In this notebook we turn the raw Seattle loop CSV dump into a clean,
analysis-ready **time × detector** speed panel.

The steps are:

- **Load the raw CSV** (`loop_20150101_20151231.csv`), assign column names, and
  parse the `time` field.
- **Pivot to a wide panel** where:
  - Rows = 5-minute timestamps over 2015.
  - Columns = detector IDs.
  - Entries = speed readings (mph).
- **Enforce a strict 5-minute grid**:
  - Build a complete `date_range` from the first to last timestamp.
  - Reindex the panel so that every 5-minute slot exists; missing rows become `NaN`.
- **Clean unreliable raw values**:
  - Treat `speed == 0` as missing and convert it to `NaN`.
  - Detect “frozen” sensors that report the *exact* same speed for ≥60 minutes
    and mark those flat segments as missing as well.

Finally, we save the cleaned panel to disk in two formats:

- `data/seattle_loop_clean.parquet`
- `data/seattle_loop_clean.pkl`

These files are the **canonical input** for all later notebooks (missingness EDA,
blackout detection, and model training).

In [8]:
import pandas as pd
import numpy as np
from pathlib import Path

In [9]:
# -------------------------------
# 1. Load raw CSV
# -------------------------------

# Read the CSV file containing loop detector data
# There are no headers in file, so we provide column names explicitly
df = pd.read_csv(
    "loop_20150101_20151231.csv",
    header=None,
    names=["time", "detector", "direction", "speed", "volume", "occupancy"]
)

# Convert 'time' to datetime and sort chronologically
df["time"] = pd.to_datetime(df["time"])
df = df.sort_values("time")

print("Raw dataframe shape:", df.shape)
print("Time span:", df["time"].min(), "→", df["time"].max())

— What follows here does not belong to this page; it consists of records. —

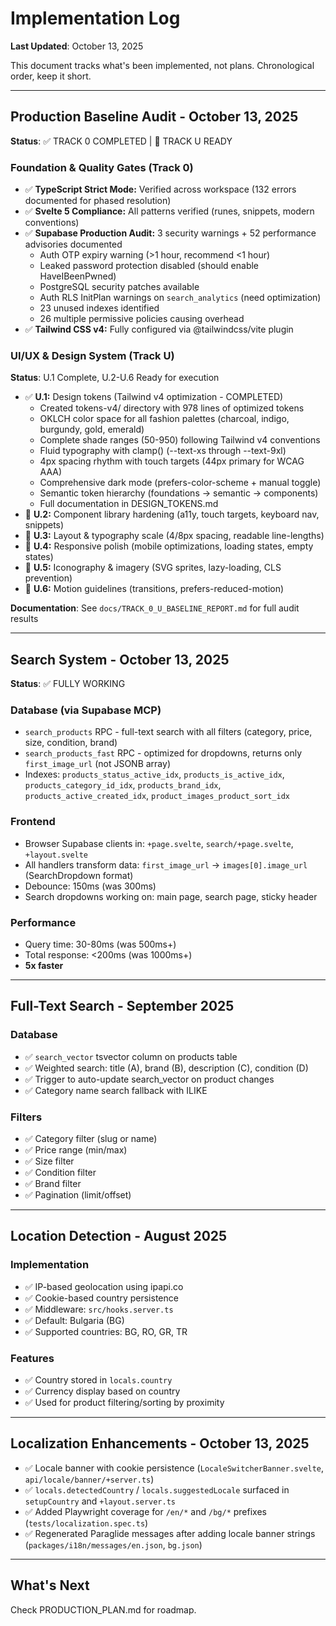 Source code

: # Implementation Log

**Last Updated**: October 13, 2025

This document tracks what's been implemented, not plans. Chronological order, keep it short.

---

## Production Baseline Audit - October 13, 2025

**Status**: ✅ TRACK 0 COMPLETED | 🔄 TRACK U READY

### Foundation & Quality Gates (Track 0)
- ✅ **TypeScript Strict Mode:** Verified across workspace (132 errors documented for phased resolution)
- ✅ **Svelte 5 Compliance:** All patterns verified (runes, snippets, modern conventions)
- ✅ **Supabase Production Audit:** 3 security warnings + 52 performance advisories documented
  - Auth OTP expiry warning (>1 hour, recommend <1 hour)
  - Leaked password protection disabled (should enable HaveIBeenPwned)
  - PostgreSQL security patches available
  - Auth RLS InitPlan warnings on `search_analytics` (need optimization)
  - 23 unused indexes identified
  - 26 multiple permissive policies causing overhead
- ✅ **Tailwind CSS v4:** Fully configured via @tailwindcss/vite plugin

### UI/UX & Design System (Track U)
**Status**: U.1 Complete, U.2-U.6 Ready for execution
- ✅ **U.1:** Design tokens (Tailwind v4 optimization - COMPLETED)
  - Created tokens-v4/ directory with 978 lines of optimized tokens
  - OKLCH color space for all fashion palettes (charcoal, indigo, burgundy, gold, emerald)
  - Complete shade ranges (50-950) following Tailwind v4 conventions
  - Fluid typography with clamp() (--text-xs through --text-9xl)
  - 4px spacing rhythm with touch targets (44px primary for WCAG AAA)
  - Comprehensive dark mode (prefers-color-scheme + manual toggle)
  - Semantic token hierarchy (foundations → semantic → components)
  - Full documentation in DESIGN_TOKENS.md
- 🔄 **U.2:** Component library hardening (a11y, touch targets, keyboard nav, snippets)
- 🔄 **U.3:** Layout & typography scale (4/8px spacing, readable line-lengths)
- 🔄 **U.4:** Responsive polish (mobile optimizations, loading states, empty states)
- 🔄 **U.5:** Iconography & imagery (SVG sprites, lazy-loading, CLS prevention)
- 🔄 **U.6:** Motion guidelines (transitions, prefers-reduced-motion)

**Documentation**: See `docs/TRACK_0_U_BASELINE_REPORT.md` for full audit results

---

## Search System - October 13, 2025

**Status**: ✅ FULLY WORKING

### Database (via Supabase MCP)
- `search_products` RPC - full-text search with all filters (category, price, size, condition, brand)
- `search_products_fast` RPC - optimized for dropdowns, returns only `first_image_url` (not JSONB array)
- Indexes: `products_status_active_idx`, `products_is_active_idx`, `products_category_id_idx`, `products_brand_idx`, `products_active_created_idx`, `product_images_product_sort_idx`

### Frontend
- Browser Supabase clients in: `+page.svelte`, `search/+page.svelte`, `+layout.svelte`
- All handlers transform data: `first_image_url` → `images[0].image_url` (SearchDropdown format)
- Debounce: 150ms (was 300ms)
- Search dropdowns working on: main page, search page, sticky header

### Performance
- Query time: 30-80ms (was 500ms+)
- Total response: <200ms (was 1000ms+)
- **5x faster**

---

## Full-Text Search - September 2025

### Database
- ✅ `search_vector` tsvector column on products table
- ✅ Weighted search: title (A), brand (B), description (C), condition (D)
- ✅ Trigger to auto-update search_vector on product changes
- ✅ Category name search fallback with ILIKE

### Filters
- ✅ Category filter (slug or name)
- ✅ Price range (min/max)
- ✅ Size filter
- ✅ Condition filter
- ✅ Brand filter
- ✅ Pagination (limit/offset)

---

## Location Detection - August 2025

### Implementation
- ✅ IP-based geolocation using ipapi.co
- ✅ Cookie-based country persistence
- ✅ Middleware: `src/hooks.server.ts`
- ✅ Default: Bulgaria (BG)
- ✅ Supported countries: BG, RO, GR, TR

### Features
- ✅ Country stored in `locals.country`
- ✅ Currency display based on country
- ✅ Used for product filtering/sorting by proximity

---

## Localization Enhancements - October 13, 2025

- ✅ Locale banner with cookie persistence (`LocaleSwitcherBanner.svelte`, `api/locale/banner/+server.ts`)
- ✅ `locals.detectedCountry` / `locals.suggestedLocale` surfaced in `setupCountry` and `+layout.server.ts`
- ✅ Added Playwright coverage for `/en/*` and `/bg/*` prefixes (`tests/localization.spec.ts`)
- ✅ Regenerated Paraglide messages after adding locale banner strings (`packages/i18n/messages/en.json`, `bg.json`)

---

## What's Next

Check PRODUCTION_PLAN.md for roadmap.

Raw dataframe shape: (22211424, 6)
Time span: 2015-01-01 00:00:00 → 2015-12-31 23:55:00


### Pivot Data to Wide Format (Time × Detector) and Clean

In [10]:
# ----------------------------------
# 2. Pivot to time × detector panel
# ----------------------------------

# Reshape the DataFrame so that each row is a timestamp
# and each column is a detector's speed reading
wide = df.pivot_table(
    index="time",
    columns="detector",
    values="speed"
).sort_index()

In [11]:
# ---------------------------------
# 3. Enforce strict 5-minute grid 
# ---------------------------------

# Build a full 5-minute index from first to last timestamp
full_index = pd.date_range(
    start=wide.index.min(),
    end=wide.index.max(),
    freq="5min"
)

# Reindex the panel so every 5-minute slot exists;
# any missing timestamps become rows full of NaN
wide = wide.reindex(full_index)
wide.index.name = "time"  # keep index name clean

print("Wide panel shape AFTER reindex:", wide.shape)
print("Expected number of 5-min steps:", (full_index[-1] - full_index[0]) / pd.Timedelta("5min") + 1)

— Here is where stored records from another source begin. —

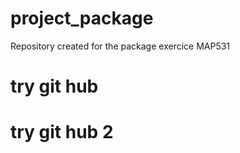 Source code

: # project_package
Repository created for the package exercice MAP531

# try git hub 

# try git hub 2 

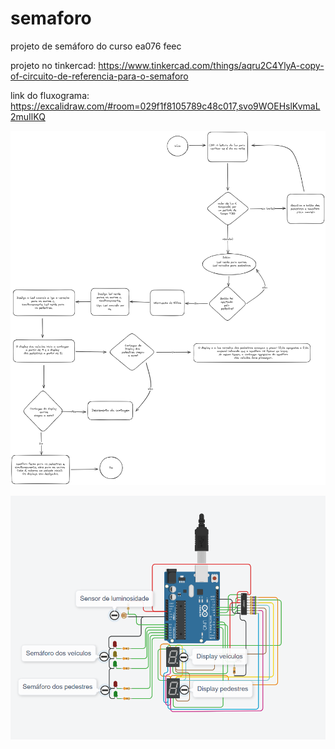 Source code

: # semaforo
projeto de semáforo do curso ea076 feec

projeto no tinkercad: 
https://www.tinkercad.com/things/aqru2C4YlyA-copy-of-circuito-de-referencia-para-o-semaforo

link do fluxograma: https://excalidraw.com/#room=029f1f8105789c48c017,svo9WOEHslKvmaL2muIlKQ

![Fluxograma](fluxograma/fluxograma.png)

![Esquematico](imagens/esquematico.png) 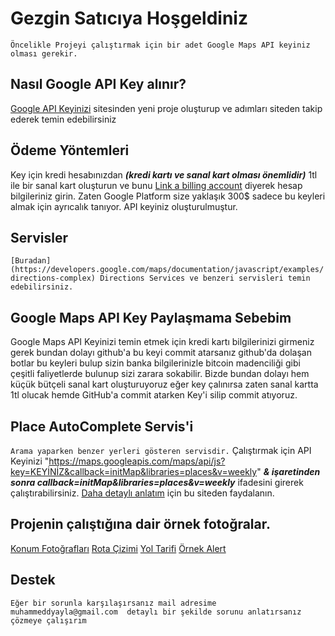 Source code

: # Gezgin Satıcıya Hoşgeldiniz
`
Öncelikle Projeyi çalıştırmak için bir adet Google Maps API keyiniz olması gerekir.
`

## Nasıl Google API Key alınır?

[Google API Keyinizi](***https://console.cloud.google.com/projectcreat*** ) sitesinden yeni proje oluşturup ve adımları siteden takip ederek temin edebilirsiniz
## Ödeme Yöntemleri

Key için kredi hesabınızdan ***(kredi kartı ve sanal kart olması önemlidir)*** 1tl ile bir sanal kart oluşturun ve bunu [Link a billing account](https://console.cloud.google.com/freetrial/signup/tos?redirectPath=%2Fbilling%2Flinkedaccount%3Fproject%3Dthird-booth-357320&project=959069148173) diyerek hesap bilgileriniz girin. Zaten Google Platform size yaklaşık 300$ sadece bu keyleri almak için ayrıcalık tanıyor. API keyiniz oluşturulmuştur.


## Servisler
``
[Buradan](https://developers.google.com/maps/documentation/javascript/examples/directions-complex) Directions Services ve benzeri servisleri temin edebilirsiniz.
``
## Google Maps API Key Paylaşmama Sebebim

Google Maps API Keyinizi temin etmek için kredi kartı bilgilerinizi girmeniz gerek bundan dolayı github'a bu keyi commit atarsanız github'da dolaşan botlar bu keyleri bulup sizin banka bilgilerinizle bitcoin madenciliği gibi çeşitli faliyetlerde bulunup sizi zarara sokabilir. Bizde bundan dolayı hem küçük bütçeli sanal kart oluşturuyoruz eğer key çalınırsa zaten sanal kartta 1tl olucak hemde GitHub'a commit atarken Key'i silip commit atıyoruz.
## Place AutoComplete Servis'i
`
Arama yaparken benzer yerleri gösteren servisdir.
`
Çalıştırmak için API Keyinizi "https://maps.googleapis.com/maps/api/js?key=KEYİNİZ&callback=initMap&libraries=places&v=weekly" ***& işaretinden sonra callback=initMap&libraries=places&v=weekly***
ifadesini girerek çalıştırabilirsiniz.
[Daha detaylı anlatım](https://developers.google.com/maps/documentation/javascript/examples/places-autocomplete) için bu siteden faydalanın.

## Projenin çalıştığına dair örnek fotoğralar.


[Konum Fotoğrafları](https://www.hizliresim.com/p6wk4e5)
[Rota Çizimi](https://www.hizliresim.com/jud852i)
[Yol Tarifi](https://www.hizliresim.com/sfwqkd5)
[Örnek Alert](https://www.hizliresim.com/1sbbr1p)

## Destek
``
Eğer bir sorunla karşılaşırsanız mail adresime muhammeddyayla@gmail.com  detaylı bir şekilde sorunu anlatırsanız çözmeye çalışırım
``


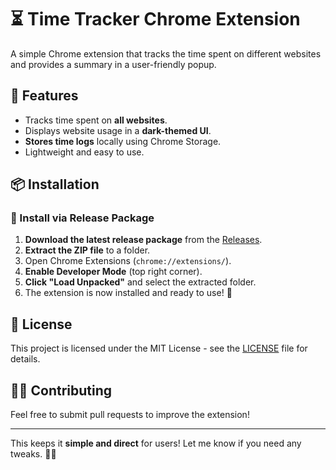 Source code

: # ⏳ Time Tracker Chrome Extension  

A simple Chrome extension that tracks the time spent on different websites and provides a summary in a user-friendly popup.  

## 🚀 Features  
- Tracks time spent on **all websites**.  
- Displays website usage in a **dark-themed UI**.  
- **Stores time logs** locally using Chrome Storage.  
- Lightweight and easy to use.  

## 📦 Installation  

### 🔹 Install via Release Package  
1. **Download the latest release package** from the [Releases](https://github.com/Sahilll94/CodeClock/releases/tag/v1).
2. **Extract the ZIP file** to a folder.  
3. Open Chrome Extensions (`chrome://extensions/`).  
4. **Enable Developer Mode** (top right corner).  
5. **Click "Load Unpacked"** and select the extracted folder.  
6. The extension is now installed and ready to use! 🚀  

## 📜 License  
This project is licensed under the MIT License - see the [LICENSE](LICENSE) file for details.  

## 👨‍💻 Contributing  
Feel free to submit pull requests to improve the extension!  

---

This keeps it **simple and direct** for users! Let me know if you need any tweaks. 🚀🔥
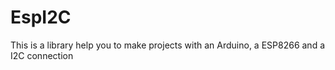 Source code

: # EspI2C
This is a library help you to make projects with an Arduino, a ESP8266 and a I2C connection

Wide panel shape AFTER reindex: (105120, 147)
Expected number of 5-min steps: 105120.0


In [12]:
# -------------------------------
# 4. Clean speed values           # (zeros → NaN)
# -------------------------------
# Ensure we are working in float so NaNs are handled cleanly
wide = wide.astype(float)

# Replace speed = 0 (sensor failure / no data) with NaN
wide = wide.replace(0, np.nan)

In [13]:
# -------------------------------------------------
# 5. Identify and mask frozen readings (> 1 hour)
# -------------------------------------------------
values = wide.to_numpy().astype(float)
T, D = values.shape

# Initialize a boolean mask of the same shape to mark frozen values
frozen = np.zeros_like(values, dtype=bool)
MAX_RUN = 12  # Define a frozen run as 12 or more identical values
              # (12 × 5min = 60 minutes of unchanged readings)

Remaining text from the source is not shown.